**Instructions for the task**
Take every line from the records below that includes the word "allows".

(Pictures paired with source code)
----------
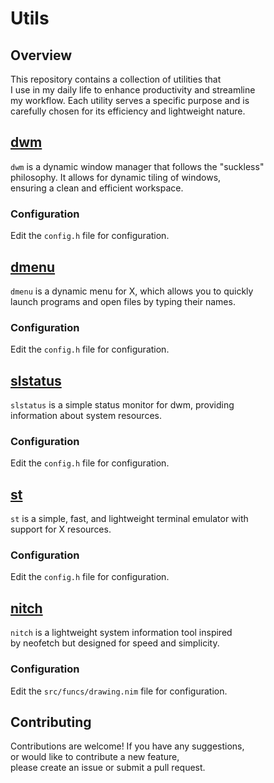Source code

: # Utils

## Overview

This repository contains a collection of utilities that    
I use in my daily life to enhance productivity and streamline    
my workflow. Each utility serves a specific purpose and is    
carefully chosen for its efficiency and lightweight nature.

## [dwm](https://dwm.suckless.org/)

`dwm` is a dynamic window manager that follows the "suckless"    
philosophy. It allows for dynamic tiling of windows,    
ensuring a clean and efficient workspace.

### Configuration

Edit the `config.h` file for configuration.

## [dmenu](https://tools.suckless.org/dmenu/)

`dmenu` is a dynamic menu for X, which allows you to quickly    
launch programs and open files by typing their names.

### Configuration

Edit the `config.h` file for configuration.

## [slstatus](https://tools.suckless.org/slstatus/)

`slstatus` is a simple status monitor for dwm, providing    
information about system resources.

### Configuration

Edit the `config.h` file for configuration.

## [st](https://st.suckless.org/)

`st` is a simple, fast, and lightweight terminal emulator with    
support for X resources.

### Configuration

Edit the `config.h` file for configuration.

## [nitch](https://github.com/ssleert/nitch)

`nitch` is a lightweight system information tool inspired    
by neofetch but designed for speed and simplicity.

### Configuration

Edit the `src/funcs/drawing.nim` file for configuration.

## Contributing

Contributions are welcome! If you have any suggestions,    
or would like to contribute a new feature,    
please create an issue or submit a pull request.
----------
**Reply to the task**
philosophy. It allows for dynamic tiling of windows,    
`dmenu` is a dynamic menu for X, which allows you to quickly    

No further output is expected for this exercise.